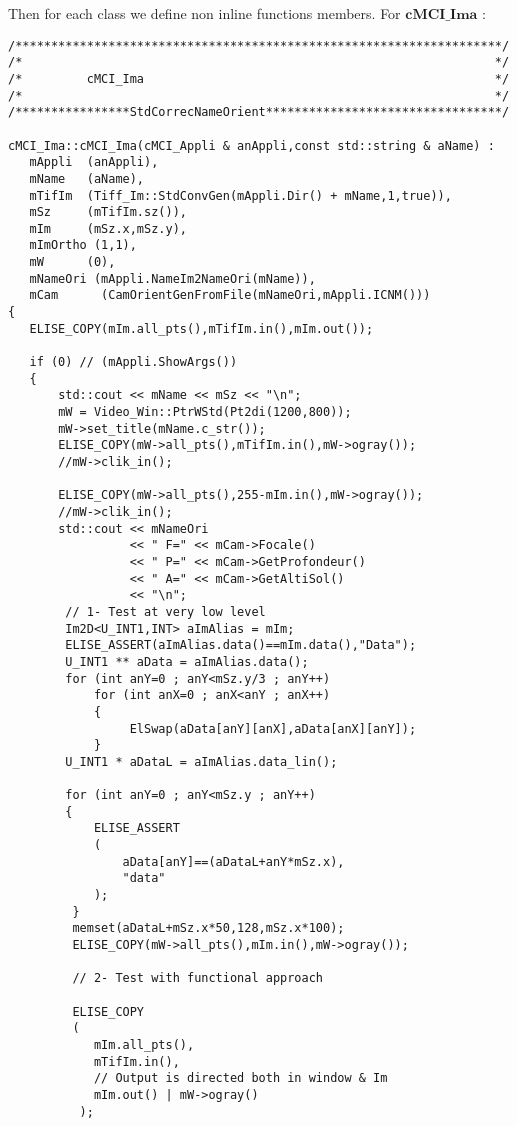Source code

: \documentclass[a4paper]{book}
\begin{document}
Then for each class we define non inline functions members. For $\textbf{cMCI\_Ima}$ :
\begin{lstlisting}
/********************************************************************/
/*                                                                  */
/*         cMCI_Ima                                                 */
/*                                                                  */
/****************StdCorrecNameOrient*********************************/

cMCI_Ima::cMCI_Ima(cMCI_Appli & anAppli,const std::string & aName) :
   mAppli  (anAppli),
   mName   (aName),
   mTifIm  (Tiff_Im::StdConvGen(mAppli.Dir() + mName,1,true)),
   mSz     (mTifIm.sz()),
   mIm     (mSz.x,mSz.y),
   mImOrtho (1,1),
   mW      (0),
   mNameOri (mAppli.NameIm2NameOri(mName)),
   mCam      (CamOrientGenFromFile(mNameOri,mAppli.ICNM()))
{
   ELISE_COPY(mIm.all_pts(),mTifIm.in(),mIm.out());

   if (0) // (mAppli.ShowArgs())
   {
       std::cout << mName << mSz << "\n";
       mW = Video_Win::PtrWStd(Pt2di(1200,800));
       mW->set_title(mName.c_str());
       ELISE_COPY(mW->all_pts(),mTifIm.in(),mW->ogray());
       //mW->clik_in();

       ELISE_COPY(mW->all_pts(),255-mIm.in(),mW->ogray());
       //mW->clik_in();
       std::cout << mNameOri
                 << " F=" << mCam->Focale()
                 << " P=" << mCam->GetProfondeur()
                 << " A=" << mCam->GetAltiSol()
                 << "\n";
        // 1- Test at very low level
        Im2D<U_INT1,INT> aImAlias = mIm;
        ELISE_ASSERT(aImAlias.data()==mIm.data(),"Data");
        U_INT1 ** aData = aImAlias.data();
        for (int anY=0 ; anY<mSz.y/3 ; anY++)
            for (int anX=0 ; anX<anY ; anX++)
            {
                 ElSwap(aData[anY][anX],aData[anX][anY]);
            }
        U_INT1 * aDataL = aImAlias.data_lin();

        for (int anY=0 ; anY<mSz.y ; anY++)
        {
            ELISE_ASSERT
            (
                aData[anY]==(aDataL+anY*mSz.x),
                "data"
            );
         }
         memset(aDataL+mSz.x*50,128,mSz.x*100);
         ELISE_COPY(mW->all_pts(),mIm.in(),mW->ogray());

         // 2- Test with functional approach

         ELISE_COPY
         (
            mIm.all_pts(),
            mTifIm.in(),
            // Output is directed both in window & Im
            mIm.out() | mW->ogray()
          );


\end{lstlisting}
\end{document}
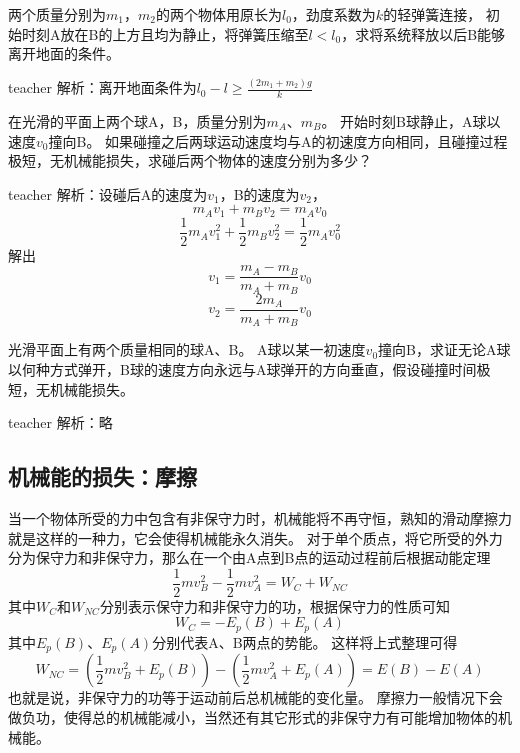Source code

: \begin{example}
两个质量分别为$m_1$，$m_2$的两个物体用原长为$l_0$，劲度系数为$k$的轻弹簧连接，
初始时刻A放在B的上方且均为静止，将弹簧压缩至$l<l_0$，求将系统释放以后B能够离开地面的条件。
	\begin{taggedblock}{teacher}
		\newline
		解析：离开地面条件为$l_0-l\geq\frac{(2m_1+m_2)g}{k}$
	\end{taggedblock}
\end{example}

\begin{example}
在光滑的平面上两个球A，B，质量分别为$m_A$、$m_B$。
开始时刻B球静止，A球以速度$v_0$撞向B。
如果碰撞之后两球运动速度均与A的初速度方向相同，且碰撞过程极短，无机械能损失，求碰后两个物体的速度分别为多少？
	\begin{taggedblock}{teacher}
		\newline
		解析：设碰后A的速度为$v_1$，B的速度为$v_2$，
		\[m_Av_1+m_Bv_2=m_Av_0\]
		\[\frac{1}{2}m_Av_1^2+\frac{1}{2}m_Bv_2^2=\frac{1}{2}m_Av_0^2\]
		解出\[v_1=\frac{m_A-m_B}{m_A+m_B}v_0\]\[v_2=\frac{2m_A}{m_A+m_B}v_0\]
	\end{taggedblock}
\end{example}


\begin{example}
光滑平面上有两个质量相同的球A、B。
A球以某一初速度$v_0$撞向B，求证无论A球以何种方式弹开，B球的速度方向永远与A球弹开的方向垂直，假设碰撞时间极短，无机械能损失。
	\begin{taggedblock}{teacher}
		\newline
		解析：略
	\end{taggedblock}
\end{example}





\subsection{机械能的损失：摩擦}
当一个物体所受的力中包含有非保守力时，机械能将不再守恒，熟知的滑动摩擦力就是这样的一种力，它会使得机械能永久消失。
对于单个质点，将它所受的外力分为保守力和非保守力，那么在一个由A点到B点的运动过程前后根据动能定理
\begin{equation}
\frac{1}{2}mv_B^2-\frac{1}{2}mv_A^2 = W_C+W_{NC}
\end{equation}
其中$W_C$和$W_{NC}$分别表示保守力和非保守力的功，根据保守力的性质可知
\begin{equation}
W_C =  -E_p(B)+E_p(A)
\end{equation}
其中$E_p(B)$、$E_p(A)$分别代表A、B两点的势能。
这样将上式整理可得
\begin{equation}\label{eqn: energy非保守力的能量定理}
W_{NC} = \left(\frac{1}{2}mv_B^2+E_p(B)\right)-\left(\frac{1}{2}mv_A^2+E_p(A)\right) = E(B)-E(A)
\end{equation}
也就是说，非保守力的功等于运动前后总机械能的变化量。
摩擦力一般情况下会做负功，使得总的机械能减小，当然还有其它形式的非保守力有可能增加物体的机械能。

Task to complete >> Every line above goes into your copy exactly; no images go in.

Answer area >>
Source code

: \documentclass[a4paper]{book}
\begin{document}
Then for each class we define non inline functions members. For $\textbf{cMCI\_Ima}$ :
\begin{lstlisting}
/********************************************************************/
/*                                                                  */
/*         cMCI_Ima                                                 */
/*                                                                  */
/****************StdCorrecNameOrient*********************************/

cMCI_Ima::cMCI_Ima(cMCI_Appli & anAppli,const std::string & aName) :
   mAppli  (anAppli),
   mName   (aName),
   mTifIm  (Tiff_Im::StdConvGen(mAppli.Dir() + mName,1,true)),
   mSz     (mTifIm.sz()),
   mIm     (mSz.x,mSz.y),
   mImOrtho (1,1),
   mW      (0),
   mNameOri (mAppli.NameIm2NameOri(mName)),
   mCam      (CamOrientGenFromFile(mNameOri,mAppli.ICNM()))
{
   ELISE_COPY(mIm.all_pts(),mTifIm.in(),mIm.out());

   if (0) // (mAppli.ShowArgs())
   {
       std::cout << mName << mSz << "\n";
       mW = Video_Win::PtrWStd(Pt2di(1200,800));
       mW->set_title(mName.c_str());
       ELISE_COPY(mW->all_pts(),mTifIm.in(),mW->ogray());
       //mW->clik_in();

       ELISE_COPY(mW->all_pts(),255-mIm.in(),mW->ogray());
       //mW->clik_in();
       std::cout << mNameOri
                 << " F=" << mCam->Focale()
                 << " P=" << mCam->GetProfondeur()
                 << " A=" << mCam->GetAltiSol()
                 << "\n";
        // 1- Test at very low level
        Im2D<U_INT1,INT> aImAlias = mIm;
        ELISE_ASSERT(aImAlias.data()==mIm.data(),"Data");
        U_INT1 ** aData = aImAlias.data();
        for (int anY=0 ; anY<mSz.y/3 ; anY++)
            for (int anX=0 ; anX<anY ; anX++)
            {
                 ElSwap(aData[anY][anX],aData[anX][anY]);
            }
        U_INT1 * aDataL = aImAlias.data_lin();

        for (int anY=0 ; anY<mSz.y ; anY++)
        {
            ELISE_ASSERT
            (
                aData[anY]==(aDataL+anY*mSz.x),
                "data"
            );
         }
         memset(aDataL+mSz.x*50,128,mSz.x*100);
         ELISE_COPY(mW->all_pts(),mIm.in(),mW->ogray());

         // 2- Test with functional approach

         ELISE_COPY
         (
            mIm.all_pts(),
            mTifIm.in(),
            // Output is directed both in window & Im
            mIm.out() | mW->ogray()
          );


\end{lstlisting}
\end{document}
Source code

: \begin{example}
两个质量分别为$m_1$，$m_2$的两个物体用原长为$l_0$，劲度系数为$k$的轻弹簧连接，
初始时刻A放在B的上方且均为静止，将弹簧压缩至$l<l_0$，求将系统释放以后B能够离开地面的条件。
	\begin{taggedblock}{teacher}
		\newline
		解析：离开地面条件为$l_0-l\geq\frac{(2m_1+m_2)g}{k}$
	\end{taggedblock}
\end{example}

\begin{example}
在光滑的平面上两个球A，B，质量分别为$m_A$、$m_B$。
开始时刻B球静止，A球以速度$v_0$撞向B。
如果碰撞之后两球运动速度均与A的初速度方向相同，且碰撞过程极短，无机械能损失，求碰后两个物体的速度分别为多少？
	\begin{taggedblock}{teacher}
		\newline
		解析：设碰后A的速度为$v_1$，B的速度为$v_2$，
		\[m_Av_1+m_Bv_2=m_Av_0\]
		\[\frac{1}{2}m_Av_1^2+\frac{1}{2}m_Bv_2^2=\frac{1}{2}m_Av_0^2\]
		解出\[v_1=\frac{m_A-m_B}{m_A+m_B}v_0\]\[v_2=\frac{2m_A}{m_A+m_B}v_0\]
	\end{taggedblock}
\end{example}


\begin{example}
光滑平面上有两个质量相同的球A、B。
A球以某一初速度$v_0$撞向B，求证无论A球以何种方式弹开，B球的速度方向永远与A球弹开的方向垂直，假设碰撞时间极短，无机械能损失。
	\begin{taggedblock}{teacher}
		\newline
		解析：略
	\end{taggedblock}
\end{example}





\subsection{机械能的损失：摩擦}
当一个物体所受的力中包含有非保守力时，机械能将不再守恒，熟知的滑动摩擦力就是这样的一种力，它会使得机械能永久消失。
对于单个质点，将它所受的外力分为保守力和非保守力，那么在一个由A点到B点的运动过程前后根据动能定理
\begin{equation}
\frac{1}{2}mv_B^2-\frac{1}{2}mv_A^2 = W_C+W_{NC}
\end{equation}
其中$W_C$和$W_{NC}$分别表示保守力和非保守力的功，根据保守力的性质可知
\begin{equation}
W_C =  -E_p(B)+E_p(A)
\end{equation}
其中$E_p(B)$、$E_p(A)$分别代表A、B两点的势能。
这样将上式整理可得
\begin{equation}\label{eqn: energy非保守力的能量定理}
W_{NC} = \left(\frac{1}{2}mv_B^2+E_p(B)\right)-\left(\frac{1}{2}mv_A^2+E_p(A)\right) = E(B)-E(A)
\end{equation}
也就是说，非保守力的功等于运动前后总机械能的变化量。
摩擦力一般情况下会做负功，使得总的机械能减小，当然还有其它形式的非保守力有可能增加物体的机械能。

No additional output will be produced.